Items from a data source
---------------
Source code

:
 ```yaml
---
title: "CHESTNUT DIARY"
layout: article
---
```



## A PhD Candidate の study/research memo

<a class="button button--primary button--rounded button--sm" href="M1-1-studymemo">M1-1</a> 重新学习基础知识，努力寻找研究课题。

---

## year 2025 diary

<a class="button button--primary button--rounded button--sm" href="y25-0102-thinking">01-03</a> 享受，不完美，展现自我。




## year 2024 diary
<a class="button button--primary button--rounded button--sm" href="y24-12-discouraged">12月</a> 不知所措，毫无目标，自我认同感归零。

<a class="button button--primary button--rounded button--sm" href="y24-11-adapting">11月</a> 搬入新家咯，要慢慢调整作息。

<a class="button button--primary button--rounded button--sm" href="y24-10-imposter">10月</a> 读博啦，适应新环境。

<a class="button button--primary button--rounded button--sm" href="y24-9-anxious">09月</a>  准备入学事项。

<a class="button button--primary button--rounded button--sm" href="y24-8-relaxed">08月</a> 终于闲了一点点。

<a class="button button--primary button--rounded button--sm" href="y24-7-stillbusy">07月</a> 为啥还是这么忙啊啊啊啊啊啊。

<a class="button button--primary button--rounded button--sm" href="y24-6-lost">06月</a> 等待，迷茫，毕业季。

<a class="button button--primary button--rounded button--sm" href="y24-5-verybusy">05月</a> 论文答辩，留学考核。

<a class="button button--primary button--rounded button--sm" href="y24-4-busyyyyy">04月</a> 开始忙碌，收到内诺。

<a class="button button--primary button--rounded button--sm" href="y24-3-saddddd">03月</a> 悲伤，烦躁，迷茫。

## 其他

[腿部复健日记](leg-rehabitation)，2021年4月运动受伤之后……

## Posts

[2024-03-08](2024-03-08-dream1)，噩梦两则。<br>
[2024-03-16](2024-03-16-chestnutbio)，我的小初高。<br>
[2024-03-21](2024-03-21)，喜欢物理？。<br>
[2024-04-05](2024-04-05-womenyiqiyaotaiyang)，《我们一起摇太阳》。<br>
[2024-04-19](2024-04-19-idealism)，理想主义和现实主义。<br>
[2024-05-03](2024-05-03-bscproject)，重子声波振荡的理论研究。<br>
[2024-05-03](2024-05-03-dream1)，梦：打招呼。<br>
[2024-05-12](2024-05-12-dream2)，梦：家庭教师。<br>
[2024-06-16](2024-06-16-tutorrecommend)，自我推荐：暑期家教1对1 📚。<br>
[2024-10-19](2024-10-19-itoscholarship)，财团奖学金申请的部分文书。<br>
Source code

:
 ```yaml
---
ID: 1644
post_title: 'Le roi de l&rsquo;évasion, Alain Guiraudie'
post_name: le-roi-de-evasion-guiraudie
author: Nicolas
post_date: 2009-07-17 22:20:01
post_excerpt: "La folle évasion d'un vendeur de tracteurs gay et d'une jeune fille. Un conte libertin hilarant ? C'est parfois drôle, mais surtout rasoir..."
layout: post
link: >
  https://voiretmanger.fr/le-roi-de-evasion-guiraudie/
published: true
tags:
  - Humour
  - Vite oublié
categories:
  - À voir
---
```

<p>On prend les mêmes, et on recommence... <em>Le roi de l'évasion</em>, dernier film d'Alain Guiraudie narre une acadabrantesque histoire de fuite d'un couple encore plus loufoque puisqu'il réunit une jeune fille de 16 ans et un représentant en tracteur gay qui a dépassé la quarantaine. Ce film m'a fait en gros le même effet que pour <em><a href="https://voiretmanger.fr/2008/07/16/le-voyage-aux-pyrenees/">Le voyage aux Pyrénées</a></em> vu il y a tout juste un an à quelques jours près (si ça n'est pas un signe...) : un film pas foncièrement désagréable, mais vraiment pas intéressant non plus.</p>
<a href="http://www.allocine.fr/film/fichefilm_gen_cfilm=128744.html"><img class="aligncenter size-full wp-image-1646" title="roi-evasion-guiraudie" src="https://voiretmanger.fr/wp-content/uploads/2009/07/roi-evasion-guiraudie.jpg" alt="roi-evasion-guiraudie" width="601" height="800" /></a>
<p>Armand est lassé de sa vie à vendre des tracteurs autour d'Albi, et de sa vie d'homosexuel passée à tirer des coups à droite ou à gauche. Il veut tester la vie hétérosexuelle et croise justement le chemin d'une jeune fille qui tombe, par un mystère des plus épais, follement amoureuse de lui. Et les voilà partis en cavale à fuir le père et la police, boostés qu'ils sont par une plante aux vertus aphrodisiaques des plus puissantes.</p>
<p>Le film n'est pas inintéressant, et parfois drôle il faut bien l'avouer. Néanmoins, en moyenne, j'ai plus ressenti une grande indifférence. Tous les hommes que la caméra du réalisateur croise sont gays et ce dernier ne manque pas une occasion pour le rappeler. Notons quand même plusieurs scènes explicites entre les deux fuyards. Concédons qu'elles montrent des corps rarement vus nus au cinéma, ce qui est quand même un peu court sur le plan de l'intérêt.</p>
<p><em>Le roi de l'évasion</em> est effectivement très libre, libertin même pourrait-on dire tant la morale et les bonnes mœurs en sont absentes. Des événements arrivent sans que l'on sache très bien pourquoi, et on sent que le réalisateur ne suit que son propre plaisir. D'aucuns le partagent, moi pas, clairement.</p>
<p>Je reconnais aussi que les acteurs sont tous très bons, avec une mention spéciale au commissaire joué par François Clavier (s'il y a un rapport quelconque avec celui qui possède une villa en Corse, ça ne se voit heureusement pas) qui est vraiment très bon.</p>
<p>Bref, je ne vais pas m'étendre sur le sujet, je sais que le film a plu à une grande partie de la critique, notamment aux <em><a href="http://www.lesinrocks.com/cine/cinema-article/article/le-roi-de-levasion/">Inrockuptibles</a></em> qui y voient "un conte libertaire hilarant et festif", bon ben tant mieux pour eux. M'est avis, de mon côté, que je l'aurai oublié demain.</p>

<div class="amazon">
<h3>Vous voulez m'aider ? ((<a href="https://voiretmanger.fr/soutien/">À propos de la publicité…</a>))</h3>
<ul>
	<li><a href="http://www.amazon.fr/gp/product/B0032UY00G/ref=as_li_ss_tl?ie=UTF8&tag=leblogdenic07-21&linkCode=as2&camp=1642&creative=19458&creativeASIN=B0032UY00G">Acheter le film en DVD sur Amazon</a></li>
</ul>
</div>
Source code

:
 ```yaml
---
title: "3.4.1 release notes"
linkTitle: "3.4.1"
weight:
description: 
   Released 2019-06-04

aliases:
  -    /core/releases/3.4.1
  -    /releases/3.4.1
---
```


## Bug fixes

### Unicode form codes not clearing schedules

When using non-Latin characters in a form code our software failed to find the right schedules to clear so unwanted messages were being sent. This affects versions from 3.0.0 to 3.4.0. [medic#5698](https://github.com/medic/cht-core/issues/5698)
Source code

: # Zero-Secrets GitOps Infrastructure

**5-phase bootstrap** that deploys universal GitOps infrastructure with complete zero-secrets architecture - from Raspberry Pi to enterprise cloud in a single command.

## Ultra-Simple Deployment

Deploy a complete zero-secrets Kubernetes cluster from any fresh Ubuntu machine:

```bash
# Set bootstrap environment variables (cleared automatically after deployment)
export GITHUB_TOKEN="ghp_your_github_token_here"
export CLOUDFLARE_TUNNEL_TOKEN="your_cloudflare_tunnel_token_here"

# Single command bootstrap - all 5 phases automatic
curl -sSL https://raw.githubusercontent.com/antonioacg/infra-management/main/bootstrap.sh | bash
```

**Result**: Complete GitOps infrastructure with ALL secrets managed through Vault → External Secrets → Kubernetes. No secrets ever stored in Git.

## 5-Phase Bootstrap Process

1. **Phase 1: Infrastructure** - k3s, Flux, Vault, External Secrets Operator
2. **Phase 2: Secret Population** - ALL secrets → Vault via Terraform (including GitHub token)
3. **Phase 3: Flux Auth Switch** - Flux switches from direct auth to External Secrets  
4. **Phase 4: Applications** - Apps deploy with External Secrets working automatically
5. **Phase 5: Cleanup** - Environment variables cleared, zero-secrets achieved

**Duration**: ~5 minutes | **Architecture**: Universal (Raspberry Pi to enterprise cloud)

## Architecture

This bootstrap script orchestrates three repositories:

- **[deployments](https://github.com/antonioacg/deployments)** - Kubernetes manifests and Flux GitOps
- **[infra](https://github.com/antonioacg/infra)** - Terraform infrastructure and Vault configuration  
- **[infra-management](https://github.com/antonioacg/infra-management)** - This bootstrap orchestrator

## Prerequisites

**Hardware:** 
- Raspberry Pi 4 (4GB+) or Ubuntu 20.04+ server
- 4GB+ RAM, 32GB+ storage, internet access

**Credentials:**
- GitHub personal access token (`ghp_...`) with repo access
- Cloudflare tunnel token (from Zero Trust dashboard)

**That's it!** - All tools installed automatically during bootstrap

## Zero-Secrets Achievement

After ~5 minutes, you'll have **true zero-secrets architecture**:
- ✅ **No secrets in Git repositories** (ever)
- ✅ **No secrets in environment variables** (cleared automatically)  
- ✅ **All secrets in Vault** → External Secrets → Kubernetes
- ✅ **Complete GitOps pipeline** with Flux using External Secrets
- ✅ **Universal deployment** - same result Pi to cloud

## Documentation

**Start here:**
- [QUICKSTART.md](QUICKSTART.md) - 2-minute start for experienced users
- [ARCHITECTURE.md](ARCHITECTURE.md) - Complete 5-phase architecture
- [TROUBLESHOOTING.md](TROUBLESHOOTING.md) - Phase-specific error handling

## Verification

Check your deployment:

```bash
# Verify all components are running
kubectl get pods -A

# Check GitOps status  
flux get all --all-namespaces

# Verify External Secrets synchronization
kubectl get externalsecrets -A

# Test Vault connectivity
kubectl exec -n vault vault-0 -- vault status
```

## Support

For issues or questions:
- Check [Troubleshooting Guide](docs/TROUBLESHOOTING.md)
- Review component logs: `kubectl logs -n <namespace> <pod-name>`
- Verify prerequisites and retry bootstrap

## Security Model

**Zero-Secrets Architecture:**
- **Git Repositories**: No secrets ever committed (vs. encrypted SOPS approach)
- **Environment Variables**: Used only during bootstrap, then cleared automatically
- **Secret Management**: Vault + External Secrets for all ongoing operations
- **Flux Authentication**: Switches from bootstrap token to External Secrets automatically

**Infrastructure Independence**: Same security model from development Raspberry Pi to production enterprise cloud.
---------------
About this task
Reply with nothing but the count of lines in the entries above that contain "cleared".

Result
4